Em editorial intitulado -Os esquerdistas malucos da Grécia têm uma boa ideia-, a agência de informações econômicas Bloomberg abriu a série de manifestações a favor do alívio da dívida dos países mais atingidos pela crise na Europa. Editoriais do jornal The New York Times e da TV e rádio da Alemanha Deutsche Welle apontaram no mesmo sentido, embora com matizes diferentes. Para a Bloomberg, a Alemanha devia levar a sério a ideia do Syriza; a proposta do primeiro-ministro grego Alexis Tsipras de realizar uma conferência europeia sobre a dívida "faz sentido".

A agência recorda precedentes que Berlim deveria levar em conta, como o perdão de 50% das dívidas da Alemanha Ocidental no pós-Segunda Guerra Mundial. A poderosa credora de hoje, ao insistir na severa -austeridade fiscal- esquece seus resultados desastrosos, prossegue o editorial. A Bloomberg diz que essa política tornou impossível a países como Grécia, Itália, Portugal, Espanha e mesmo França atingirem dívidas em relação ao Produto Interno Bruto (PIB) inferiores a 60%.

O editorial do The New York Times, com o título -O grito agonizante da Grécia à Europa-, também apoiou a proposta grega. -Persistir no seu curso dogmático é não só errado para a Grécia, mas também perigoso para toda a União Europeia-, afirmou. O editorial da Deutsche Welle vai mais longe: se a troika - Fundo Monetário Internacional (FMI), Banco Central Europeu (BCE) e Comissão Europeia - se recusar a negociar a dívida grega, -isso equivale a uma declaração de que a Comissão Europeia não reconhece a soberania da Grécia e não respeita o resultado de eleições democráticas-.

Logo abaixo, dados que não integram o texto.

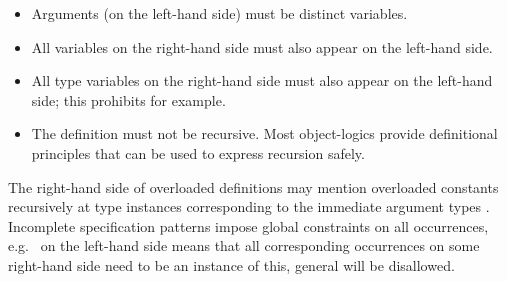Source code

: \begin{isabellebody}
\begin{isamarkuptext}
  \begin{itemize}

  \item Arguments (on the left-hand side) must be distinct variables.

  \item All variables on the right-hand side must also appear on the
  left-hand side.

  \item All type variables on the right-hand side must also appear on
  the left-hand side; this prohibits  for example.

  \item The definition must not be recursive.  Most object-logics
  provide definitional principles that can be used to express
  recursion safely.

  \end{itemize}

  The right-hand side of overloaded definitions may mention overloaded constants
  recursively at type instances corresponding to the immediate
  argument types .  Incomplete
  specification patterns impose global constraints on all occurrences,
  e.g.\  on the left-hand side means that all
  corresponding occurrences on some right-hand side need to be an
  instance of this, general  will be disallowed.


\end{isamarkuptext}
\end{isabellebody}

Na mesma linha, trezentos economistas e acadêmicos de todos os continentes pediram aos governos europeus e às instituições internacionais respeito à decisão do povo grego. -Iniciem negociações de boa-fé com o novo governo grego para resolver a questão da dívida-, diz o manifesto. -O governo grego está certo ao afirmar que é necessária uma profunda reorientação, porque as políticas aplicadas até agora são um fiasco completo-, afirma, acrescentando serem -políticas de ameaças, de ultimatos, de obstinação e de chantagens-.

O governo alemão, o Eurogrupo (países que usam a moeda única europeia) e o BCE ignoraram os apelos e optaram pelo caminho da chantagem, impondo restrições ao crédito a bancos gregos e exigindo a reversão de algumas medidas adotadas pelo governo de Alexis Tsipras. No mesmo dia do anúncio das medidas, uma convocatória nascida nas redes sociais reuniu milhares de pessoas em muitas cidades gregas sob os lemas: -Não à chantagem! Não capitulamos! Não temos medo! Não voltamos atrás! Venceremos!- -A Grécia não aceita ordens de ninguém-, reagiu o primeiro-ministro.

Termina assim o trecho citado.